### Requirement
Please transcribe the data that follows exactly, from its first line through the line that contains "f(x) = (1,0,0,1)\]".

### Provided data
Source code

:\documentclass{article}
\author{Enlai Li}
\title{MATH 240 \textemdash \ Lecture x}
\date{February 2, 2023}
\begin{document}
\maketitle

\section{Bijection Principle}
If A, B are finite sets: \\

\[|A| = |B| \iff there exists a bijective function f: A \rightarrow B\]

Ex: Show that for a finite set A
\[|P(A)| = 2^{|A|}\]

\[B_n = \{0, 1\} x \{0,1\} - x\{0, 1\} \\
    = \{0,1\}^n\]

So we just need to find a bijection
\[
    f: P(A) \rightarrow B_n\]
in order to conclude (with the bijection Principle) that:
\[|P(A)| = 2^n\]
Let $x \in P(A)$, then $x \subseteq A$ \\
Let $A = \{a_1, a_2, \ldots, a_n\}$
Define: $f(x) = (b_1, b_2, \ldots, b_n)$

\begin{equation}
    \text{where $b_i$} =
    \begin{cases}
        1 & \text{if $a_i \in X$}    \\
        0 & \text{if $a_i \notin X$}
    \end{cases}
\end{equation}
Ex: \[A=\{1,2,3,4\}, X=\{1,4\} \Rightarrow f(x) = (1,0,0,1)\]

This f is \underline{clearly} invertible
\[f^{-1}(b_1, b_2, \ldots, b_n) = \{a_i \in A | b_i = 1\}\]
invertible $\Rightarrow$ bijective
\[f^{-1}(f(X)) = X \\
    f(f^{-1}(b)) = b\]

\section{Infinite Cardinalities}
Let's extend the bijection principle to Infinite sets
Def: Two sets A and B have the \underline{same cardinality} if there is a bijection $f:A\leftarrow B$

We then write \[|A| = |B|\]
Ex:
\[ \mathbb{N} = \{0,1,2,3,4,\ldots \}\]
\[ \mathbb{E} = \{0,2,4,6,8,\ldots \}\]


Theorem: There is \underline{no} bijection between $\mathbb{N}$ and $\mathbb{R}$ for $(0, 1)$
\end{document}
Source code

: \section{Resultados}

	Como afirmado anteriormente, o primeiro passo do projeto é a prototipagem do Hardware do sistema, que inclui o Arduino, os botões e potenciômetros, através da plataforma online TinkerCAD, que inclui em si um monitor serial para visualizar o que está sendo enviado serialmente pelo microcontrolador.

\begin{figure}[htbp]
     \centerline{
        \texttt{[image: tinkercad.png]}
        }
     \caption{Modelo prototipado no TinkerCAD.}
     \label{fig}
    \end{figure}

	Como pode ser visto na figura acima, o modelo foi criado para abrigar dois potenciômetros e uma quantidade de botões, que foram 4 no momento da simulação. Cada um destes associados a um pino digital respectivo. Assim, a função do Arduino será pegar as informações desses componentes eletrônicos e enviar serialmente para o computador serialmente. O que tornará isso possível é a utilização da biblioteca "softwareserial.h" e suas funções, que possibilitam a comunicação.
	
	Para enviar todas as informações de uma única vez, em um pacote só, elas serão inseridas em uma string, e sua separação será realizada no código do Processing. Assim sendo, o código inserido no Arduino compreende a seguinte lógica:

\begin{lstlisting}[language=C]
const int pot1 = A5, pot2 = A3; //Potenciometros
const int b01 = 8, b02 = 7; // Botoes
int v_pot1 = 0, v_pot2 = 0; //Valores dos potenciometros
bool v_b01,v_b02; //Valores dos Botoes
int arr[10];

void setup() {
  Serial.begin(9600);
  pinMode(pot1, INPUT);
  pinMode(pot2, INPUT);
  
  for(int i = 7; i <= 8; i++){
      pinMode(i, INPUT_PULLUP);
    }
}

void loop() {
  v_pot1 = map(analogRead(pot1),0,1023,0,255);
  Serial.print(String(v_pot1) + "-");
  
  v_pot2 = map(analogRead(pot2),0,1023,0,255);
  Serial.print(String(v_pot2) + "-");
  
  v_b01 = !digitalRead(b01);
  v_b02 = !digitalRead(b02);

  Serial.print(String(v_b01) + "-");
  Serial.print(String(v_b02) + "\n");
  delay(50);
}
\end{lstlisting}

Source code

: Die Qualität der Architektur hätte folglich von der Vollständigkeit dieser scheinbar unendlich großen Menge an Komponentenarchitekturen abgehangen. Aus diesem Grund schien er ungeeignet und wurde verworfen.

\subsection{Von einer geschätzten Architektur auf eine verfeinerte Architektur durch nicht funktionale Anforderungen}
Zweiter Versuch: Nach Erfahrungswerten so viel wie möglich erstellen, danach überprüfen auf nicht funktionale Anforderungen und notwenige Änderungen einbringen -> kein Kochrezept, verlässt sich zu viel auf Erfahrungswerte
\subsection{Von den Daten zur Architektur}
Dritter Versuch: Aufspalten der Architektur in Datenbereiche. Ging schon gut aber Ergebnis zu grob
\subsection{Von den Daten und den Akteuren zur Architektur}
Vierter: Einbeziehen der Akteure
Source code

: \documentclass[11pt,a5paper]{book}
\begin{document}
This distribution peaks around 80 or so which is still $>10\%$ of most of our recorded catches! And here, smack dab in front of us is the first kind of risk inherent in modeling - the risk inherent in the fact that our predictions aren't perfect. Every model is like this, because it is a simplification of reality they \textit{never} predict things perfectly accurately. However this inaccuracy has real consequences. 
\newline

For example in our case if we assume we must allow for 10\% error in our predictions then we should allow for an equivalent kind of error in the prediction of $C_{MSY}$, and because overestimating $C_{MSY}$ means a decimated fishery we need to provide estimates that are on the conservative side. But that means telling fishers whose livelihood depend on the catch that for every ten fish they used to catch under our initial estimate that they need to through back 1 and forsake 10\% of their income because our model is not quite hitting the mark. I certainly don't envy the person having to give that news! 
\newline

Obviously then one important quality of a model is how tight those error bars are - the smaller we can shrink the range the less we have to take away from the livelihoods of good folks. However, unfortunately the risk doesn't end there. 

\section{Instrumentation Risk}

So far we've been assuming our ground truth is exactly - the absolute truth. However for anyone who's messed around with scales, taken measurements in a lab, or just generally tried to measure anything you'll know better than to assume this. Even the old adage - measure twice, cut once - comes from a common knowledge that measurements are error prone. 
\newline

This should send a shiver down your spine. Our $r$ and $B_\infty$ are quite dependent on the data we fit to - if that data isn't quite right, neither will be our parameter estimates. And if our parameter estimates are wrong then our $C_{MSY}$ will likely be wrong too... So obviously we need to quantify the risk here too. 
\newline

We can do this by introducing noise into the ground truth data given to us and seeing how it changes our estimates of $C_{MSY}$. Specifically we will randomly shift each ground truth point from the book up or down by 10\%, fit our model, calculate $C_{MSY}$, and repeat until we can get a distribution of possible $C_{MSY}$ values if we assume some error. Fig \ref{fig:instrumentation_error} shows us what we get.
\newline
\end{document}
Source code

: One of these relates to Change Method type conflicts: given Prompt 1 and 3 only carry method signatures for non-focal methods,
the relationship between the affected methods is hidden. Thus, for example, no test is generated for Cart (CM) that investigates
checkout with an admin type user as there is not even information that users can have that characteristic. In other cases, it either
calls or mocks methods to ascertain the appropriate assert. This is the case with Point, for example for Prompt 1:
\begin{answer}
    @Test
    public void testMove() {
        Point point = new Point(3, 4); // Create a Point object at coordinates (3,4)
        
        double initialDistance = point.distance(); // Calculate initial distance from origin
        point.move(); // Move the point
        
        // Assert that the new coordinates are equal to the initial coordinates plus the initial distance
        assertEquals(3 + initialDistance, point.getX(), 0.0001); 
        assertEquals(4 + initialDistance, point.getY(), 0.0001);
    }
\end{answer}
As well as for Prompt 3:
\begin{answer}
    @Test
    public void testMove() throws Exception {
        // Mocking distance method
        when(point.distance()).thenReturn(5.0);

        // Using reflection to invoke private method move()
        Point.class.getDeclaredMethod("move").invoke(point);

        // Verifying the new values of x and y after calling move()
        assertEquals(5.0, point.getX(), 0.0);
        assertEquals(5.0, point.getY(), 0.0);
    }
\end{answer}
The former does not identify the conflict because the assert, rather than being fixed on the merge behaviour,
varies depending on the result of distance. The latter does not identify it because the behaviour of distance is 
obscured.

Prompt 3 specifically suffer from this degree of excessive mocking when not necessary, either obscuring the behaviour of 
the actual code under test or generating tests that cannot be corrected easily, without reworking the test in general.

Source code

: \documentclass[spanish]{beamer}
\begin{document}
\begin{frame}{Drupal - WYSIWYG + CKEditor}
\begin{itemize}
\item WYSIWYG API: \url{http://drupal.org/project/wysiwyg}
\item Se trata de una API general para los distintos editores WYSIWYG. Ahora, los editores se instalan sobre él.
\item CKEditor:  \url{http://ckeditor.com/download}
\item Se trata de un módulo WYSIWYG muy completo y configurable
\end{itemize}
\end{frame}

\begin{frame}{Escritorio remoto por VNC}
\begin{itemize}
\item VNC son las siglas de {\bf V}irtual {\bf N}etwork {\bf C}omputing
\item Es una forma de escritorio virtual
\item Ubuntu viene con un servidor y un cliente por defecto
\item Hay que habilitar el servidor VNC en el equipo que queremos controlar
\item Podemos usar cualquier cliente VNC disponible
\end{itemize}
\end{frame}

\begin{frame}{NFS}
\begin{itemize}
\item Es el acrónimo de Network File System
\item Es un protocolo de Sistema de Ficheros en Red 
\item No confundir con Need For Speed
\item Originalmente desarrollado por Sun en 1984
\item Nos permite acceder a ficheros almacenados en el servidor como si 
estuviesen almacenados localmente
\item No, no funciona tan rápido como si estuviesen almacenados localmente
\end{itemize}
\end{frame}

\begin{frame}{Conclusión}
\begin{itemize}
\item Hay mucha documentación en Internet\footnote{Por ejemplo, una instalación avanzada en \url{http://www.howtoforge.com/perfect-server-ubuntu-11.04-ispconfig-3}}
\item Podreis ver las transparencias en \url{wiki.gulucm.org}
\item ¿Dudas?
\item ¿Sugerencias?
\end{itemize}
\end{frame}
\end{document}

### Result of the task
Source code

:\documentclass{article}
\author{Enlai Li}
\title{MATH 240 \textemdash \ Lecture x}
\date{February 2, 2023}
\begin{document}
\maketitle

\section{Bijection Principle}
If A, B are finite sets: \\

\[|A| = |B| \iff there exists a bijective function f: A \rightarrow B\]

Ex: Show that for a finite set A
\[|P(A)| = 2^{|A|}\]

\[B_n = \{0, 1\} x \{0,1\} - x\{0, 1\} \\
    = \{0,1\}^n\]

So we just need to find a bijection
\[
    f: P(A) \rightarrow B_n\]
in order to conclude (with the bijection Principle) that:
\[|P(A)| = 2^n\]
Let $x \in P(A)$, then $x \subseteq A$ \\
Let $A = \{a_1, a_2, \ldots, a_n\}$
Define: $f(x) = (b_1, b_2, \ldots, b_n)$

\begin{equation}
    \text{where $b_i$} =
    \begin{cases}
        1 & \text{if $a_i \in X$}    \\
        0 & \text{if $a_i \notin X$}
    \end{cases}
\end{equation}
Ex: \[A=\{1,2,3,4\}, X=\{1,4\} \Rightarrow f(x) = (1,0,0,1)\]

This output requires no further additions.